WORK INSTRUCTIONS
Gather all lines with "Essen" from the records.

TASK MATERIAL
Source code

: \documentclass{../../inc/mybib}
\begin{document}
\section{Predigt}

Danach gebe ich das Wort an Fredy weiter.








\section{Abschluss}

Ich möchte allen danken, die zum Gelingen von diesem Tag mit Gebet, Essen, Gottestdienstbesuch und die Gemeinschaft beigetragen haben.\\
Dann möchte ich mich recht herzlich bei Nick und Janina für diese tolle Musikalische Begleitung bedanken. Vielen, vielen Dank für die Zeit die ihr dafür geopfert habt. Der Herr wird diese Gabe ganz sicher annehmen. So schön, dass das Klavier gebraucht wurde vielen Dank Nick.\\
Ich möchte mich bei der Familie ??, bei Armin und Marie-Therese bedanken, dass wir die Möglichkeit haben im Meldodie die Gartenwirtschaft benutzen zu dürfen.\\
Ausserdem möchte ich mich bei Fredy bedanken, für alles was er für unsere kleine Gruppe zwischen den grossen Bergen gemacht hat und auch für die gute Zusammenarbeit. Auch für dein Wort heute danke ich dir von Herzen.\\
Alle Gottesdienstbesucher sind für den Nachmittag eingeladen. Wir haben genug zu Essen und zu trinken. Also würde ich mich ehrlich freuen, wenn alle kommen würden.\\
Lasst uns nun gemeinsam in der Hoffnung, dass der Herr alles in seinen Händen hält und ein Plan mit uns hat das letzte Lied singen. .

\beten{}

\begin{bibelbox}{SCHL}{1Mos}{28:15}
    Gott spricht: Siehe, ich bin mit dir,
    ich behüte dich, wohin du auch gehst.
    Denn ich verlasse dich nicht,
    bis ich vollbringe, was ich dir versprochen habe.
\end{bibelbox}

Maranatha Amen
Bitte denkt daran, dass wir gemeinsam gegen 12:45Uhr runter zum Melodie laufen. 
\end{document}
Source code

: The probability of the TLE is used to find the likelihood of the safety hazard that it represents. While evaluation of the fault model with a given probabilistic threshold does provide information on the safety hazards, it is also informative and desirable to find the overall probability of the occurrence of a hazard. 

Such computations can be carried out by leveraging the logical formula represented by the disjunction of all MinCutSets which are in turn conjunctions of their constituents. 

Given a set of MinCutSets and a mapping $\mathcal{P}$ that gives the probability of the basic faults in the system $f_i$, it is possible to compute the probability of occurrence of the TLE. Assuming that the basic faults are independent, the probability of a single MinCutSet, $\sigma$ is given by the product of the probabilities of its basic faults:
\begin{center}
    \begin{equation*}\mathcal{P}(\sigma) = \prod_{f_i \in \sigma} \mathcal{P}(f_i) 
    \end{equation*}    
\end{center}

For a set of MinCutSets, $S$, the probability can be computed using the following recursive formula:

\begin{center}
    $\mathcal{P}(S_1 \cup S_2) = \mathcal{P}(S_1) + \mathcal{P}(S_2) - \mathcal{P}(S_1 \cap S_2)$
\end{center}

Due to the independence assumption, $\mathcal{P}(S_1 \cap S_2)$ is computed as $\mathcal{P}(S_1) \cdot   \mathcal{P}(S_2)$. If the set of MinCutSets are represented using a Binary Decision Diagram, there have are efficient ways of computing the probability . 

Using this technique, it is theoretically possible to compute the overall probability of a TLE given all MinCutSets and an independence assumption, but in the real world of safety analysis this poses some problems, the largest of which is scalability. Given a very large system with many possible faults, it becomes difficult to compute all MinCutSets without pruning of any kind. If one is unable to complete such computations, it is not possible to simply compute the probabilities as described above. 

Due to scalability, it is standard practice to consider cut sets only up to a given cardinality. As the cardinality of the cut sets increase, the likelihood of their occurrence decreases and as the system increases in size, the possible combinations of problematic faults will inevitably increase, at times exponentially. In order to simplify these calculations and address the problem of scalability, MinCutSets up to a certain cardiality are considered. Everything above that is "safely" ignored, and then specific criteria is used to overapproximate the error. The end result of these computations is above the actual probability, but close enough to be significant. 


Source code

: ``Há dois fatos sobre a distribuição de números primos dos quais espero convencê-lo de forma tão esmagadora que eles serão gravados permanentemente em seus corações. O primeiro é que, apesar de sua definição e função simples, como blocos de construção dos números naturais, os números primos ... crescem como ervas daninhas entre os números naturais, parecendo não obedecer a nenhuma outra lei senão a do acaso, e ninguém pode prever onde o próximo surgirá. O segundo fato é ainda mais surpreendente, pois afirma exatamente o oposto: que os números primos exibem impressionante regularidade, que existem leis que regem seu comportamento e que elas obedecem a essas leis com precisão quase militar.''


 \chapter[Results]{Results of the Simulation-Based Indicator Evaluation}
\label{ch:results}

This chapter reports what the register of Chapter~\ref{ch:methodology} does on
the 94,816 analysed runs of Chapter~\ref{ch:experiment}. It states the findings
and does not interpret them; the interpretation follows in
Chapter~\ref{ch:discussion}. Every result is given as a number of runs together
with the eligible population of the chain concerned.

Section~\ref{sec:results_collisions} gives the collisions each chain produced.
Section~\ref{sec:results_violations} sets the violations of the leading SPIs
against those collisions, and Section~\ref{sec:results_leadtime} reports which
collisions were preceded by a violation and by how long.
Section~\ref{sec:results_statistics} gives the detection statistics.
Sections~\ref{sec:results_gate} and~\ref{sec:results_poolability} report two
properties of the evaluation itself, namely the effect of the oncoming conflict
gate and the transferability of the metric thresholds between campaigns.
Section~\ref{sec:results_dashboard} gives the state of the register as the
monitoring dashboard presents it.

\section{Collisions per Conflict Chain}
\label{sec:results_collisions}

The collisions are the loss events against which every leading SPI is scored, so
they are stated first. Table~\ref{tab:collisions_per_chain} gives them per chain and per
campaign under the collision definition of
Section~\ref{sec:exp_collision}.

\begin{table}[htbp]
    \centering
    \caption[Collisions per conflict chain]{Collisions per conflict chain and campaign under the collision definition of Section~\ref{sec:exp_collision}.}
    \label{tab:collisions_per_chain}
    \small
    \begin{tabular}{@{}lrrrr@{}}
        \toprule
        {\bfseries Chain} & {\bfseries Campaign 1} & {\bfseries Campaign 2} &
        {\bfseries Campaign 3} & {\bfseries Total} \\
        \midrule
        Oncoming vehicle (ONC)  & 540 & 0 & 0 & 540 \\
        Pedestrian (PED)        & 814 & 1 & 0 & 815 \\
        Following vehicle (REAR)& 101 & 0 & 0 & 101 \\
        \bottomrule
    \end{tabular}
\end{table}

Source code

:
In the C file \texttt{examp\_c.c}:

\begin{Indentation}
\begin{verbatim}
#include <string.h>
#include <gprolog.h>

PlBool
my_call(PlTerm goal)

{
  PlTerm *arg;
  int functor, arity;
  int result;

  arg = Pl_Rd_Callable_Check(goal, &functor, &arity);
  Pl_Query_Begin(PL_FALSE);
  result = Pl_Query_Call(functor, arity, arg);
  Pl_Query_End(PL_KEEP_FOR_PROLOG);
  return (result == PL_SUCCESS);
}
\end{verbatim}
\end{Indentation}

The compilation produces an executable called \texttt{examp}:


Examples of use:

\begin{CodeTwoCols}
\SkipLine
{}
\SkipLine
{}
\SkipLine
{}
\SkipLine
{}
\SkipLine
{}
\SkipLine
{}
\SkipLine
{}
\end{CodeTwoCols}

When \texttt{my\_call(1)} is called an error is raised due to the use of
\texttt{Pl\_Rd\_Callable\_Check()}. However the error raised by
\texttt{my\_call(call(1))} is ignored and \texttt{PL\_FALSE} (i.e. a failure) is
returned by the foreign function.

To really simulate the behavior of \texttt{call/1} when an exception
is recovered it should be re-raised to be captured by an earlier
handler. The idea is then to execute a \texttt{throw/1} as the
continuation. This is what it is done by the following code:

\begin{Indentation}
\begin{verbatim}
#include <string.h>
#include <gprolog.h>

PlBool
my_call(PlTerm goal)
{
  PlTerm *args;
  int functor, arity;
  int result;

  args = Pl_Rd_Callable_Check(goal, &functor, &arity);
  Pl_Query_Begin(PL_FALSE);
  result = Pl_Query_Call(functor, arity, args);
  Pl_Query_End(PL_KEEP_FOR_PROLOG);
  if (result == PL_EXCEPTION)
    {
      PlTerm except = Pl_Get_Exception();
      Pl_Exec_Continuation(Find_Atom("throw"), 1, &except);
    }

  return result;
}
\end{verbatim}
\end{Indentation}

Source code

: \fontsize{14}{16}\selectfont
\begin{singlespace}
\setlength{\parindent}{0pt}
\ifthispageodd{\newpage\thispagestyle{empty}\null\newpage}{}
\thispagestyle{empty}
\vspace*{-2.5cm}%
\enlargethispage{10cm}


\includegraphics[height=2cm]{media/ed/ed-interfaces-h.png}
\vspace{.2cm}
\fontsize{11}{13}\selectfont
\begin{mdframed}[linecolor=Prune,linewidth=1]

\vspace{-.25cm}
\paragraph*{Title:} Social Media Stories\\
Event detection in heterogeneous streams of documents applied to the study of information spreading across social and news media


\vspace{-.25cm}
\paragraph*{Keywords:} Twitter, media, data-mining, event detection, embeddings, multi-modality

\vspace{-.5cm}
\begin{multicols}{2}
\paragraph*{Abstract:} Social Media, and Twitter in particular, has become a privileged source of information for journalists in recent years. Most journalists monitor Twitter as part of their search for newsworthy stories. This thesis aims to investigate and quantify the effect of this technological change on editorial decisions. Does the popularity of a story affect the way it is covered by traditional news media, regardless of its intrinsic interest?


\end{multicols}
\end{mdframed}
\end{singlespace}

EXERCISE OUTPUT
Ich möchte allen danken, die zum Gelingen von diesem Tag mit Gebet, Essen, Gottestdienstbesuch und die Gemeinschaft beigetragen haben.\\
Alle Gottesdienstbesucher sind für den Nachmittag eingeladen. Wir haben genug zu Essen und zu trinken. Also würde ich mich ehrlich freuen, wenn alle kommen würden.\\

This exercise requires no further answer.